#### What you have to do
Transcribe all of the data verbatim, please, and leave out its pictures.

(Records contained in a dataset)
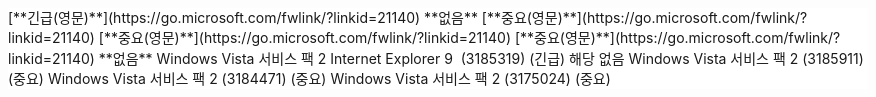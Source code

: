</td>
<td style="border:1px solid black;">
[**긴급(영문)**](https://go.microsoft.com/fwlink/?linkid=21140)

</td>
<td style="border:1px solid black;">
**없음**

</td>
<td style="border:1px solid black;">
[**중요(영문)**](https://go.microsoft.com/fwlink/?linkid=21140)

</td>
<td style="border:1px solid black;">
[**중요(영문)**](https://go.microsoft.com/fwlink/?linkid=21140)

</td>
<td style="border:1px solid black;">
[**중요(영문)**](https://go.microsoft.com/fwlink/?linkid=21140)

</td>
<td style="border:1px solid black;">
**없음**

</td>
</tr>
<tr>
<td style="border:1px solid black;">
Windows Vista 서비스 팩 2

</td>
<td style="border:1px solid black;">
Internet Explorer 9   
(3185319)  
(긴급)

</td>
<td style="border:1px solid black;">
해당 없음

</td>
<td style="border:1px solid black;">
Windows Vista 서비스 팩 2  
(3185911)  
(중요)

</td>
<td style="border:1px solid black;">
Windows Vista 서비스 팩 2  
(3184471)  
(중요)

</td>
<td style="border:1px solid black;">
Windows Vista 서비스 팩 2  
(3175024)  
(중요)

#### Task response
Source code

:</td>
<td style="border:1px solid black;">
[**긴급(영문)**](https://go.microsoft.com/fwlink/?linkid=21140)

</td>
<td style="border:1px solid black;">
**없음**

</td>
<td style="border:1px solid black;">
[**중요(영문)**](https://go.microsoft.com/fwlink/?linkid=21140)

</td>
<td style="border:1px solid black;">
[**중요(영문)**](https://go.microsoft.com/fwlink/?linkid=21140)

</td>
<td style="border:1px solid black;">
[**중요(영문)**](https://go.microsoft.com/fwlink/?linkid=21140)

</td>
<td style="border:1px solid black;">
**없음**

</td>
</tr>
<tr>
<td style="border:1px solid black;">
Windows Vista 서비스 팩 2

</td>
<td style="border:1px solid black;">
Internet Explorer 9   
(3185319)  
(긴급)

</td>
<td style="border:1px solid black;">
해당 없음

</td>
<td style="border:1px solid black;">
Windows Vista 서비스 팩 2  
(3185911)  
(중요)

</td>
<td style="border:1px solid black;">
Windows Vista 서비스 팩 2  
(3184471)  
(중요)

</td>
<td style="border:1px solid black;">
Windows Vista 서비스 팩 2  
(3175024)  
(중요)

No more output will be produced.